Entre maio de 2025 e abril de 2026, os integrantes do TCE-RJ somaram R$ 11,8 milhões em pagamentos. Os valores incluem salário-base, gratificações e verbas indenizatórias.
Os pagamentos mais altos ocorreram antes da decisão do Supremo Tribunal Federal, que suspendeu, em maio deste ano, parte desses benefícios extras e limitou os adicionais a R$ 78,8 mil por mês.

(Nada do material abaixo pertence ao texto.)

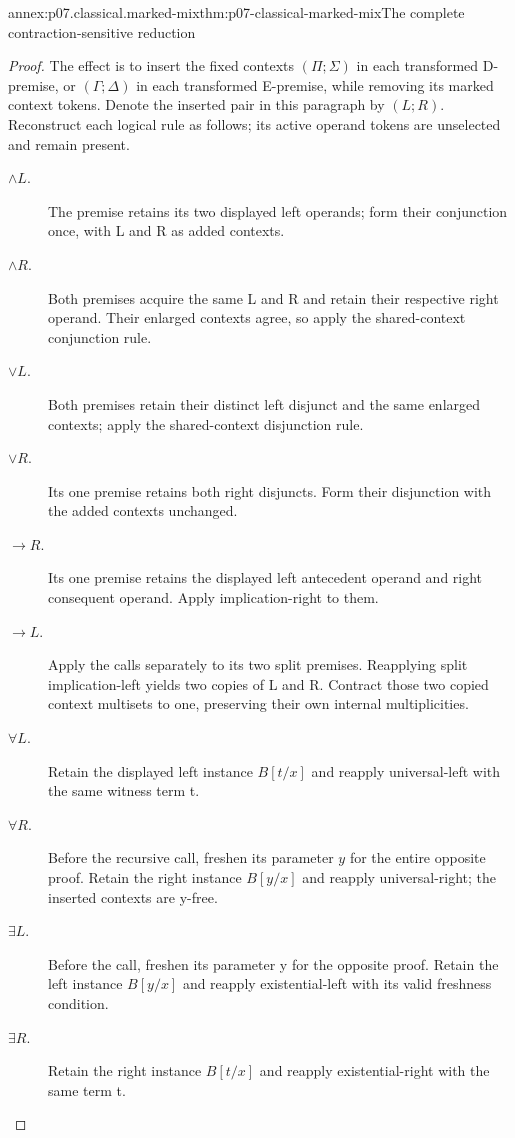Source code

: \begin{annexitem}{annex:p07.classical.marked-mix}{thm:p07-classical-marked-mix}{The complete contraction-sensitive reduction}
\begin{proof}
The effect is to insert the fixed contexts \((\Pi;\Sigma)\) in each
transformed D-premise, or \((\Gamma;\Delta)\) in each transformed
E-premise, while removing its marked context tokens. Denote the inserted
pair in this paragraph by \((L;R)\). Reconstruct each logical rule as
follows; its active operand tokens are unselected and remain present.
\begin{description}
\item[\(\land L\).] The premise retains its two displayed left operands;
form their conjunction once, with L and R as added contexts.
\item[\(\land R\).] Both premises acquire the same L and R and retain
their respective right operand. Their enlarged contexts agree, so apply
the shared-context conjunction rule.
\item[\(\lor L\).] Both premises retain their distinct left disjunct and
the same enlarged contexts; apply the shared-context disjunction rule.
\item[\(\lor R\).] Its one premise retains both right disjuncts. Form
their disjunction with the added contexts unchanged.
\item[\(\to R\).] Its one premise retains the displayed left antecedent
operand and right consequent operand. Apply implication-right to them.
\item[\(\to L\).] Apply the calls separately to its two split premises.
Reapplying split implication-left yields two copies of L and R. Contract
those two copied context multisets to one, preserving their own internal
multiplicities.
\item[\(\forall L\).] Retain the displayed left instance \(B[t/x]\) and
reapply universal-left with the same witness term t.
\item[\(\forall R\).] Before the recursive call, freshen its parameter
\(y\) for the entire opposite proof. Retain the right instance \(B[y/x]\) and
reapply universal-right; the inserted contexts are y-free.
\item[\(\exists L\).] Before the call, freshen its parameter y for the
opposite proof. Retain the left instance \(B[y/x]\) and reapply
existential-left with its valid freshness condition.
\item[\(\exists R\).] Retain the right instance \(B[t/x]\) and reapply
existential-right with the same term t.
\end{description}


\end{proof}
\end{annexitem}
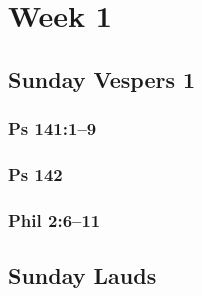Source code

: 

\chapter{Week 1}


\section{Sunday Vespers 1}

\subsection{Ps 141:1--9}

{%
\parindent 0pt
\noindent
\ifx\preLilyPondExample \undefined
\else
  \expandafter\preLilyPondExample
\fi
\def\lilypondbook{}%

\ifx\postLilyPondExample \undefined
\else
  \expandafter\postLilyPondExample
\fi
}

\subsection{Ps 142}

{%
\parindent 0pt
\noindent
\ifx\preLilyPondExample \undefined
\else
  \expandafter\preLilyPondExample
\fi
\def\lilypondbook{}%

\ifx\postLilyPondExample \undefined
\else
  \expandafter\postLilyPondExample
\fi
}

\subsection{Phil 2:6--11}

{%
\parindent 0pt
\noindent
\ifx\preLilyPondExample \undefined
\else
  \expandafter\preLilyPondExample
\fi
\def\lilypondbook{}%

\ifx\postLilyPondExample \undefined
\else
  \expandafter\postLilyPondExample
\fi
}




\section{Sunday Lauds}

Conselheiro recebeu quase R$ 3 milhões em outubro
O maior valor identificado no período foi pago ao conselheiro Rodrigo Melo do Nascimento. Em outubro de 2025, ele recebeu quase R$ 3 milhões, somando salário de R$ 388 mil e mais R$ 2,5 milhões em verbas indenizatórias por “excesso de trabalho”.
A conselheira Marianna Montebello também recebeu valores acima do teto por meses seguidos. Segundo a reportagem, ela teve vencimentos superiores a R$ 200 mil durante cinco meses e passou de R$ 800 mil em fevereiro de 2026.
Outro conselheiro citado é José Gomes Graciosa, que recebeu mais de R$ 1 milhão em outubro de 2025. No mesmo mês, o presidente do órgão, Márcio Pacheco, recebeu mais de R$ 380 mil.
Conselheiros afastados também receberam benefícios
Dois conselheiros afastados das funções no TCE-RJ também aparecem entre os beneficiados pelos pagamentos. Um deles é Domingos Brazão, preso desde março de 2024 no caso que investiga a morte da vereadora Marielle Franco.
Além do salário de R$ 35 mil, Brazão recebeu quase R$ 10 mil de auxílio-alimentação entre fevereiro e abril deste ano.
Já Marco Antônio de Alencar, afastado do cargo há quatro anos enquanto responde a processo por corrupção, recebeu cerca de R$ 600 mil no período analisado.
STF limitou benefícios em maio
Os valores foram pagos antes da suspensão dos penduricalhos pelo STF. Até maio, a legislação permitia que cada instituição definisse e distribuísse benefícios extras. No caso do TCE-RJ, as maiores quantias foram pagas sob a justificativa de licença compensatória.
Com a nova regra, os adicionais passaram a ter limite mensal de R$ 78,8 mil. Após a aplicação dos novos critérios, os conselheiros do TCE-RJ tiveram redução nos rendimentos e passaram a receber dentro do limite definido pela regulamentação.
O TCE-RJ afirmou que os valores pagos antes de maio seguiram os mesmos parâmetros vigentes em outras instituições do sistema de Justiça.
Com informações da TV Globo e do Tempo Real.